Courtesy of Michael Snyder of the Economic Collapse Blog:
– Other numbers from the U.S. Census Bureau are also very disturbing. For example, in 2007 about one out of every eight children in America was on food stamps. Today, that number is one out of every five.
– According to Kathryn J. Edin and H. Luke Shaefer, the authors of a new book entitled “$2.00 a Day: Living on Almost Nothing in America“, there are 1.5 million “ultrapoor” households in the United States that live on less than two dollars a day. That number has doubled since 1996.
– 46 million Americans use food banks each year, and lines start forming at some U.S. food banks as early as 6:30 in the morning because people want to get something before the food supplies run out.
– The number of homeless children in the U.S. has increased by 60 percent over the past six years.
– According to Poverty USA, 1.6 million American children slept in a homeless shelter or some other form of emergency housing last year.
– Police in New York City have identified 80 separate homeless encampments in the city, and the homeless crisis there has gotten so bad that it is being described as an “epidemic”.

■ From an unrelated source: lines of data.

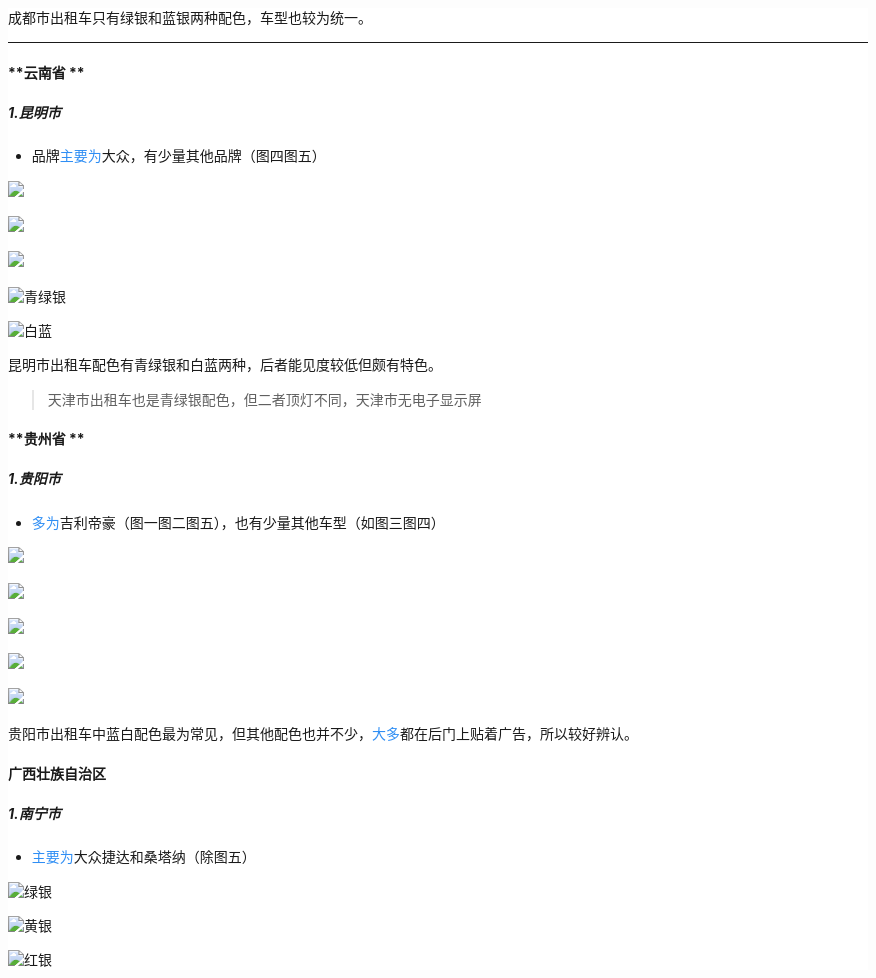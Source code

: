 成都市出租车只有绿银和蓝银两种配色，车型也较为统一。

****

#### **云南省 **
##### **1.昆明市**
+ 品牌<font style="color:#2F8EF4;">主要为</font>大众，有少量其他品牌（图四图五）

![](https://cdn.nlark.com/yuque/0/2024/jpeg/35193536/1707735952904-aeb98e51-6c0b-4ab4-a87e-d34d97367283.jpeg)

![](https://cdn.nlark.com/yuque/0/2024/jpeg/35193536/1707735953323-7ef6094f-21fc-4717-a2fe-5873ece7be33.jpeg)

![](https://cdn.nlark.com/yuque/0/2024/jpeg/35193536/1707735953639-78220853-77e1-459c-aa09-3c77be722a6c.jpeg)

![青绿银](https://cdn.nlark.com/yuque/0/2024/jpeg/35193536/1707735953976-2905cd49-e532-4a8d-a783-b1bc03f7c14d.jpeg)

![白蓝](https://cdn.nlark.com/yuque/0/2024/jpeg/35193536/1707735954353-cdefe0ac-686c-47de-8de3-de8f3a6b71cb.jpeg)

昆明市出租车配色有青绿银和白蓝两种，后者能见度较低但颇有特色。

> 天津市出租车也是青绿银配色，但二者顶灯不同，天津市无电子显示屏
>



#### **贵州省 **
##### **1.贵阳市**
+ <font style="color:#2F8EF4;">多为</font>吉利帝豪（图一图二图五），也有少量其他车型（如图三图四）

![](https://cdn.nlark.com/yuque/0/2024/jpeg/35193536/1707735954705-21f1c015-04dc-4a09-ad69-e2d8da96de2f.jpeg)

![](https://cdn.nlark.com/yuque/0/2024/jpeg/35193536/1707735955094-3801c859-aa80-4ac2-9088-c6ced400928a.jpeg)

![](https://cdn.nlark.com/yuque/0/2024/jpeg/35193536/1707735955501-2dffb4eb-2746-4ffa-b1cb-c65dd933d886.jpeg)

![](https://cdn.nlark.com/yuque/0/2024/jpeg/35193536/1707735955848-f5031df8-9219-4ce8-8636-9dfc83ebe18f.jpeg)

![](https://cdn.nlark.com/yuque/0/2024/jpeg/35193536/1707735956219-45c4dd6a-c241-436e-9018-2b099c731694.jpeg)

贵阳市出租车中蓝白配色最为常见，但其他配色也并不少，<font style="color:#2F8EF4;">大多</font>都在后门上贴着广告，所以较好辨认。



#### **广西壮族自治区**
##### **1.南宁市**
+ <font style="color:#2F8EF4;">主要为</font>大众捷达和桑塔纳（除图五）

![绿银](https://cdn.nlark.com/yuque/0/2024/jpeg/35193536/1707735956542-6b657db2-d221-49e5-8074-b9f6d5297b14.jpeg)

![黄银](https://cdn.nlark.com/yuque/0/2024/jpeg/35193536/1707735956946-4551a3db-2c21-46ba-a8a0-2af9c3f00663.jpeg)

![红银](https://cdn.nlark.com/yuque/0/2024/jpeg/35193536/1707735957341-c96b80e3-dca0-4a00-a040-d676f12d6d63.jpeg)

– If you can believe it, more than half of all students in our public schools are poor enough to qualify for school lunch subsidies.
– According to a Census Bureau report that was released a while back, 65 percent of all children in the U.S. are living in a home that receives some form of aid from the federal government.
#- According to a report that was published by UNICEF, almost one-third of all children in this country “live in households with an income below 60 percent of the national median income”.
– When it comes to child poverty, the United States ranks 36th out of the 41 “wealthy nations” that UNICEF looked at.
– The number of Americans that are living in concentrated areas of high poverty has doubled since the year 2000.
– An astounding 45 percent of all African-American children in the United States live in areas of “concentrated poverty”.
– 40.9 percent of all children in the United States that are being raised by a single parent are living in poverty.
– An astounding 48.8 percent of all 25-year-old Americans still live at home with their parents.
– There are simply not enough good jobs to go around anymore. It may be hard to believe, but 51 percent of all American workers make less than $30,000 a year.
– There are 7.9 million working age Americans that are “officially unemployed” right now and another 94.7 million working age Americans that are considered to be “not in the labor force”. When you add those two numbers together, you get a grand total of 102.6 million working age Americans that do not have a job right now.
– Owning a home has traditionally been a signal that you belong to the middle class. That is why it is so alarming that the rate of homeownership in the United States has been falling for eight years in a row.
– According to a recent Pew survey, approximately 70 percent of all Americans believe that “debt is a necessity in their lives”.
– At this point, 25 percent of all Americans have a negative net worth. That means that the value of what they owe is greater than the value of everything that they own.
– The top 0.1 percent of all American families have about as much wealth as the bottom 90 percent of all American families combined.
If we truly are “the greatest nation on the planet”, then why can’t we even take care of our own people?
To give an answer to Mr. Snyder’s question mentioned above, a huge reason “the greatest nation on the planet” can not take care of its own people is because there is a giant government on its back, infested with special interests, sucking hundreds of billions of dollars out of the economy every quarter.
Inflation-adjusted federal tax revenues hit a record $765 billion for the first quarter of fiscal year 2016, while the federal government still ran a $215 billion deficit during that time, according to a Treasury Department statement.
Whenever you hear a politician speak of economic recovery, without the mention of shrinking the size of government, just understand it is not possible and that special interests are siphoning the life right out of your economy.